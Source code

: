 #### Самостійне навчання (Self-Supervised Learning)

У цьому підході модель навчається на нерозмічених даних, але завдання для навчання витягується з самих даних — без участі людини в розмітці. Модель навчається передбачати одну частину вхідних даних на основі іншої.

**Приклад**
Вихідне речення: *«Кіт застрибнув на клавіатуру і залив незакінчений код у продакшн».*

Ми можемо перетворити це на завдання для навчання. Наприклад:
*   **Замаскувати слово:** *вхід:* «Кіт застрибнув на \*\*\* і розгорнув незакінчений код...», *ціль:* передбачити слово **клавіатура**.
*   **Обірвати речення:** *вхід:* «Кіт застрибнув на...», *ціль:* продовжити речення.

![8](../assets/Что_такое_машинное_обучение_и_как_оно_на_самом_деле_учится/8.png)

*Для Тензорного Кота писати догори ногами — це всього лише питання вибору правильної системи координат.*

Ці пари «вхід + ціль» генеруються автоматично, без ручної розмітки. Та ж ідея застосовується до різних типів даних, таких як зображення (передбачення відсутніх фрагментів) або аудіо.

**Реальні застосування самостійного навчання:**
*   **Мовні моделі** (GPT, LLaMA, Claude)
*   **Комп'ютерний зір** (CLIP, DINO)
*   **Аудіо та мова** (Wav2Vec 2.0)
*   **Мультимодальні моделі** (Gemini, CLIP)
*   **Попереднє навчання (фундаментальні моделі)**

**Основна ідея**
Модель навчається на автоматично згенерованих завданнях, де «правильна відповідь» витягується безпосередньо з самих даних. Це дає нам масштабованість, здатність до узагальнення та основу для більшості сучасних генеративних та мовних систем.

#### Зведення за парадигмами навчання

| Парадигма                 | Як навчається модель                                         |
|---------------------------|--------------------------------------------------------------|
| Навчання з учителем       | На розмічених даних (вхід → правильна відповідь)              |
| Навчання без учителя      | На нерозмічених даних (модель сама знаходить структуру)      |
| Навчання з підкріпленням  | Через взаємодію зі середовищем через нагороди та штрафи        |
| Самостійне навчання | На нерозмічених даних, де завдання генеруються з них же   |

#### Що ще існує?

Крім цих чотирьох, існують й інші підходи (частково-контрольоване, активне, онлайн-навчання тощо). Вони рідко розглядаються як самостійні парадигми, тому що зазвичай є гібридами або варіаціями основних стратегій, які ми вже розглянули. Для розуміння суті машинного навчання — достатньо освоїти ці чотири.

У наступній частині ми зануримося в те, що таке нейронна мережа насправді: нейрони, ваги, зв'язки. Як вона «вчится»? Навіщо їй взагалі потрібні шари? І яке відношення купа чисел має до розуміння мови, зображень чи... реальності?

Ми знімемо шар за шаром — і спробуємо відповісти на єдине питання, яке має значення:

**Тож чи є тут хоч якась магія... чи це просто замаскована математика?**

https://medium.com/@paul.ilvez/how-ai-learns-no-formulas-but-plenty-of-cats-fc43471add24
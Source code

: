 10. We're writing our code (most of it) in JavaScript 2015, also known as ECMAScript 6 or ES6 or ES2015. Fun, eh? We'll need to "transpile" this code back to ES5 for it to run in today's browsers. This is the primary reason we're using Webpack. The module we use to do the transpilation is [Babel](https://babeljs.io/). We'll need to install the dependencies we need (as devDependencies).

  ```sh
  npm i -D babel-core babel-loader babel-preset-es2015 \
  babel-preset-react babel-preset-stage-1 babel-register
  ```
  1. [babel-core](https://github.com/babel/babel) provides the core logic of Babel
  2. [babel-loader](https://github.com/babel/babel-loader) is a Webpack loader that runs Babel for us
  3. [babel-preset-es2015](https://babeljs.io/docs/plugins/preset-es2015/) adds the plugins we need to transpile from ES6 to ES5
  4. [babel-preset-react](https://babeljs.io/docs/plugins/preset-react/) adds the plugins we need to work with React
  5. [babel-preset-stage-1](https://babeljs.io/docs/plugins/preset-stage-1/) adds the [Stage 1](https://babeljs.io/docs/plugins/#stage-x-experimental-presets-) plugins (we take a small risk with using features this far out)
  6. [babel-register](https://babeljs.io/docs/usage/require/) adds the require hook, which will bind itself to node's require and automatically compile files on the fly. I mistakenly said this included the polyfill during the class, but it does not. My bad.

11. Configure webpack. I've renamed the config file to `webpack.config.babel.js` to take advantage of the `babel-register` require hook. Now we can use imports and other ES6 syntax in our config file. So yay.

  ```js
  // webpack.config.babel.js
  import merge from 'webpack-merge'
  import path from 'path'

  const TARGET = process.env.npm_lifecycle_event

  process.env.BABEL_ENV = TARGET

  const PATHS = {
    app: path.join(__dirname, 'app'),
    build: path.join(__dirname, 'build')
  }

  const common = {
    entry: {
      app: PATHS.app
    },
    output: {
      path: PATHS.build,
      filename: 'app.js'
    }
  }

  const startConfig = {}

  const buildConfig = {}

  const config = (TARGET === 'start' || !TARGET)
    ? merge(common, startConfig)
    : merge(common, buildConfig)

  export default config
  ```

....

**Problem details**
Across the entries above, find the lines with the string "моделі" and copy them.

**Solution to this exercise**
*   **Мовні моделі** (GPT, LLaMA, Claude)
*   **Мультимодальні моделі** (Gemini, CLIP)
*   **Попереднє навчання (фундаментальні моделі)**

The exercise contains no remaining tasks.